Report each line of the records where "while" occurs.

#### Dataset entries
========================================

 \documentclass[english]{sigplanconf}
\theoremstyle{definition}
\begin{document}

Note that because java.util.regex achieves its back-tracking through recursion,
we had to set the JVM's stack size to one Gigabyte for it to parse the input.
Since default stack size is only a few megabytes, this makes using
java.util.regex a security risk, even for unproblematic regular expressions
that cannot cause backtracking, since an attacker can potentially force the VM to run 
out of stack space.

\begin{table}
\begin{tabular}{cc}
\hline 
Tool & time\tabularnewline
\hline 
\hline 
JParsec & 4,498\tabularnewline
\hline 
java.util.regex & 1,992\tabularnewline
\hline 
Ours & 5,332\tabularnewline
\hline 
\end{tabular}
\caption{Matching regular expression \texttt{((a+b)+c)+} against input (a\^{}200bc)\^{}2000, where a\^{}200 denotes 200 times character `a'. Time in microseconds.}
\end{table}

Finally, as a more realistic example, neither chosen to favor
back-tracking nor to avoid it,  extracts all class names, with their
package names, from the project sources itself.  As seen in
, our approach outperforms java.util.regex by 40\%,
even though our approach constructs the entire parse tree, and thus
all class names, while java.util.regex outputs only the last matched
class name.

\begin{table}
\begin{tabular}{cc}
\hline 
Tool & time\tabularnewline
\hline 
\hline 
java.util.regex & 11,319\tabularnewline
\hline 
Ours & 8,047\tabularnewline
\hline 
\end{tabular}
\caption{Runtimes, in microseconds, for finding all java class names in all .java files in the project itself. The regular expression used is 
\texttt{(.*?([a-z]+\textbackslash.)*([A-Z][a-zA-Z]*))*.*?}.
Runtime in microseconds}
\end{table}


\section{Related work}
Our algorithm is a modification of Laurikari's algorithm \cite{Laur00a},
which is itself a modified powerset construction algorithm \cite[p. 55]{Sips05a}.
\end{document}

========================================

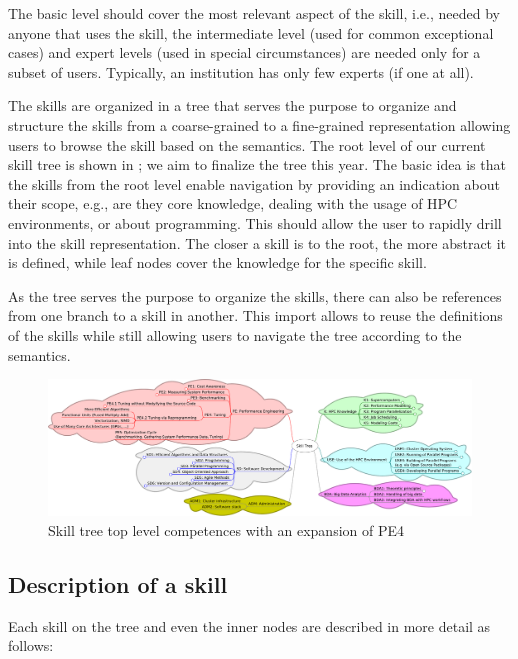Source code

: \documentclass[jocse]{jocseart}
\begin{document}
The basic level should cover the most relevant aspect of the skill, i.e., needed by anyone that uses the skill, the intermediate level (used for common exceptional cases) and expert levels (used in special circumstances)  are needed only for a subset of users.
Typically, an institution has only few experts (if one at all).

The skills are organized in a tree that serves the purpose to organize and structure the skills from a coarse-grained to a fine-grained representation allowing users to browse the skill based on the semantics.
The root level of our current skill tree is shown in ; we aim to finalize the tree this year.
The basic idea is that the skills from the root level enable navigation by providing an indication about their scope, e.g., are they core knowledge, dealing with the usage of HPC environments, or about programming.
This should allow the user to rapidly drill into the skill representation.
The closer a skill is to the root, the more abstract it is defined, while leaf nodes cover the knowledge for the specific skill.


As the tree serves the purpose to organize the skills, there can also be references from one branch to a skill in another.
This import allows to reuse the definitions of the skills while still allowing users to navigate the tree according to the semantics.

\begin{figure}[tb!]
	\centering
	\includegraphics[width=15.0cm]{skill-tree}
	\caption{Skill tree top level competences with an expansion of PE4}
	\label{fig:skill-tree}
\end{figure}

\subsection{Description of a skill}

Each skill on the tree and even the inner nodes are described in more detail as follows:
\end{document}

========================================

#### TASK ANSWER
all class names, while java.util.regex outputs only the last matched
The closer a skill is to the root, the more abstract it is defined, while leaf nodes cover the knowledge for the specific skill.
This import allows to reuse the definitions of the skills while still allowing users to navigate the tree according to the semantics.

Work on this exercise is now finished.